Neural Networks
Differentiable functions, composed to approximate anything.
Neural Networks
A neural network is a differentiable function — a chain of simple operations that, when composed, can approximate arbitrarily complex input-output mappings. Every transformer layer contains neural network components.
Analogy
Picture an old audio mixing board with hundreds of sliders, arranged in rows. A raw recording enters at the top row; each slider lets through a bit of the signal from a few sliders above it, and the final row spits out the finished song. No single slider is doing anything clever, but together they can shape silence into symphonies. "Training" the board is a sound engineer tweaking every slider until the output matches the reference track — and a modern model has billions of sliders.
Neurons and layers
A single neuron computes:
output = activation( w · x + b )
w is a learned weight vector, x is the input, b is a bias scalar, and activation is a nonlinear function. String thousands of neurons together and you get a layer. Stack layers and you get a network.

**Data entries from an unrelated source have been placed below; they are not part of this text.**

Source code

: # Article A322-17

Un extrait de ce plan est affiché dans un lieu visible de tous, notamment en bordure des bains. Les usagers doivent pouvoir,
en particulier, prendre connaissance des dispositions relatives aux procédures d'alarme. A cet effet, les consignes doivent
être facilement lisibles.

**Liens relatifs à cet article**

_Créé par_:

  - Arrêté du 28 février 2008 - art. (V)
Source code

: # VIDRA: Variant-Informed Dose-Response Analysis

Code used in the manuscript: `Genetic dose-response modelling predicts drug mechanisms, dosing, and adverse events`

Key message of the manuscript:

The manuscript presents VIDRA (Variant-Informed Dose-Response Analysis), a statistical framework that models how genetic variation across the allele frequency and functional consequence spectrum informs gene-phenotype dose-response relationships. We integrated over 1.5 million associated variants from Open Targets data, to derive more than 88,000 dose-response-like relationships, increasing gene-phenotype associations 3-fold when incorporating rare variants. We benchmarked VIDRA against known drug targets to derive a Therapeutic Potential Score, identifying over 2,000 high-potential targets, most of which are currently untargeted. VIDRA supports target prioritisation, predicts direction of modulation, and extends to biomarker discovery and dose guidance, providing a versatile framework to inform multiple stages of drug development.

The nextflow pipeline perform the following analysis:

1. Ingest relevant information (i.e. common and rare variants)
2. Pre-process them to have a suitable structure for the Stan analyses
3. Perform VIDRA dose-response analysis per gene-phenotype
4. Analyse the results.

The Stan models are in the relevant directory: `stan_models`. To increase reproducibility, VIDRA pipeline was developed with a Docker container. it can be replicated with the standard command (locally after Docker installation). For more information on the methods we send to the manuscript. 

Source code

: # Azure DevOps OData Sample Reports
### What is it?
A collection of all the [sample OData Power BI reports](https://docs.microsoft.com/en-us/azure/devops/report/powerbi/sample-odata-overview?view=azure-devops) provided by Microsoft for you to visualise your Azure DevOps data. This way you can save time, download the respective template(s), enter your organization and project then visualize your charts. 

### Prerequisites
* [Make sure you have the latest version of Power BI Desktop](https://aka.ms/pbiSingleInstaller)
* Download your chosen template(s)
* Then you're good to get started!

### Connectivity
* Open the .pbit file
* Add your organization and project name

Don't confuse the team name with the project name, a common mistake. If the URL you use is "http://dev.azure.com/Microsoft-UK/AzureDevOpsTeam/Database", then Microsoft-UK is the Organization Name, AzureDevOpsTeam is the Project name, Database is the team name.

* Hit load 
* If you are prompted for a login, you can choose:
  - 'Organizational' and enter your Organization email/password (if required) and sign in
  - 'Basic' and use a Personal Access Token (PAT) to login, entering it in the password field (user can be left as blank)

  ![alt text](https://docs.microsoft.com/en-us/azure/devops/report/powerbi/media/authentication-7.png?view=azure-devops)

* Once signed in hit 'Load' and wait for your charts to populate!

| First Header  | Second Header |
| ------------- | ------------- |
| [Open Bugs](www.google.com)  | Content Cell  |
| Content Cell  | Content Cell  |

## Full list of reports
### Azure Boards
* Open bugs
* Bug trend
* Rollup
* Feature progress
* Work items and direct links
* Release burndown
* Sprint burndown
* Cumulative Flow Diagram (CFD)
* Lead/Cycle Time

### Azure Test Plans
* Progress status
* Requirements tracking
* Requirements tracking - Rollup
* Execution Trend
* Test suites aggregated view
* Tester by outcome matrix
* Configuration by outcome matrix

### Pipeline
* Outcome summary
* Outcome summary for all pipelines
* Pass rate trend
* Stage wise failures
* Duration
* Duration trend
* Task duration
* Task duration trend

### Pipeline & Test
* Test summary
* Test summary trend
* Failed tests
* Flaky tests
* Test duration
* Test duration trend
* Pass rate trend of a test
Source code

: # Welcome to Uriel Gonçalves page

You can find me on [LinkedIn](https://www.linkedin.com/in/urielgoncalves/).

A layer with n_in inputs and n_out outputs is parameterized by a weight matrix W of shape [n_out, n_in] and a bias vector of length n_out.
Why nonlinearity matters
Without activation functions, any depth of layers collapses to a single linear transformation. You can compose as many matrices as you like — the product is still a matrix. Nonlinear activations break this; they let the network model curves, boundaries, and interactions that no linear function can capture.
Common activation functions
ReLU (max(0, x)) — simple, fast, default for FFNs in earlier models. Dead neuron problem: if a weight configuration consistently produces negative inputs, the neuron never activates and its weights never update.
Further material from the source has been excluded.